ChatGPT-4 Rivals Human Financial Analysts, Says Study #
Gen AI might just be able to help you play the stock market if you can tune a GPT the correct way.
By Rwit Ghosh
03 Jun 2024, 03:43 PM IST
Artificial intelligence has been a part of the financial markets for a while. Wire agencies like Bloomberg and Reuters already have their own specialised models to track movement in the stock markets across the world, as well as exchange filings that companies make to stock exchanges.
Earlier in January this year, Bloomberg released a generative AI update for its terminals that summarises earnings and analyses the financial performance of companies.
But if research from the University of Chicago’s Booth School of Business is to be believed, OpenAI’s ChatGPT-4 Turbo (Generative Pre-trained Transformer-4) can do all of that at the same level as specialised large language models and sometimes even better.
Teaching GPT-4 Financial Analysis #
Given that financial statement analysis requires both qualitative and quantitative data, earnings predictions are often challenging, even for specialised LLMs.

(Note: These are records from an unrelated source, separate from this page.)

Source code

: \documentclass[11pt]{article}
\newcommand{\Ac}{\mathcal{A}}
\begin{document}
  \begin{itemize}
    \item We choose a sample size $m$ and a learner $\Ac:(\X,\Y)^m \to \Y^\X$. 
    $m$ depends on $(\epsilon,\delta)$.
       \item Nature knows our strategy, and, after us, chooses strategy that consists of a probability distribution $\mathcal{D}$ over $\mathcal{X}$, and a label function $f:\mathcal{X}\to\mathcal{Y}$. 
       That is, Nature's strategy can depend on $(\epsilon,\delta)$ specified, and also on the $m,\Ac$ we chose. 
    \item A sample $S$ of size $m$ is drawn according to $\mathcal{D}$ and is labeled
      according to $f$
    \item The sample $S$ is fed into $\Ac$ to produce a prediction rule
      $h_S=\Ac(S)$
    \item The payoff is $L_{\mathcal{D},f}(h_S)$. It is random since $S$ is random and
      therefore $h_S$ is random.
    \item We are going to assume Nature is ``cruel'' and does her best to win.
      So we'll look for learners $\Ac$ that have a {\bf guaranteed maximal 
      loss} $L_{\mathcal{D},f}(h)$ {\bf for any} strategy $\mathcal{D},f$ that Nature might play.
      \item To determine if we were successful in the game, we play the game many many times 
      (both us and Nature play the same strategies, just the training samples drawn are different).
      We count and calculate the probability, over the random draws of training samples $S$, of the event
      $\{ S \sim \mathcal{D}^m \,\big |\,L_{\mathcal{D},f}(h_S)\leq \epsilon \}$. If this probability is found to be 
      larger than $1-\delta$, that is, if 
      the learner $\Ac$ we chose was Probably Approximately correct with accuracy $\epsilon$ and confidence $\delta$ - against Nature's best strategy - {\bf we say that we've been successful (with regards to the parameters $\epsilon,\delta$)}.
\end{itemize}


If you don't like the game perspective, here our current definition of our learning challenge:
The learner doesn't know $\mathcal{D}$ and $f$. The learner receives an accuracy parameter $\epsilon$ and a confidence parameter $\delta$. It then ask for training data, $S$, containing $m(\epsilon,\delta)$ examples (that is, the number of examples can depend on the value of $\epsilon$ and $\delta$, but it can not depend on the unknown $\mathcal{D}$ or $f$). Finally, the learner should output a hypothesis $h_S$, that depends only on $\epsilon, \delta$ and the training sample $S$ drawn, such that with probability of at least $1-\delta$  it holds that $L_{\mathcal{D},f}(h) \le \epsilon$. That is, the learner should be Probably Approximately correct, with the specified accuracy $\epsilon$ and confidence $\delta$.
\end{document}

The researchers anonymised financial statements and then asked the LLM to “analyse the two financial statements of a company and determine the direction of future earnings.”
In an effort to get GPT-4 to replicate the way human analysts come to predictions for earnings, the Booth researchers used chain-of-thought prompts.
The research shows that by using a CoT prompt, the methodology of the study was ingrained into the model, which helped in “guiding it to mimic human-like reasoning in its analysis”.
How Did GPT-4 Perform? #
Turns out, it did a pretty good job!
The researchers showed that, through a simple prompt, GPT-4 achieved an accuracy of 52%. While that may seem low, the accuracy of predictions from a human analyst is at 53% for the first month, and the number climbs to 56% and 57% for three- and six-month forecasts, respectively, given that they incorporate more timely information.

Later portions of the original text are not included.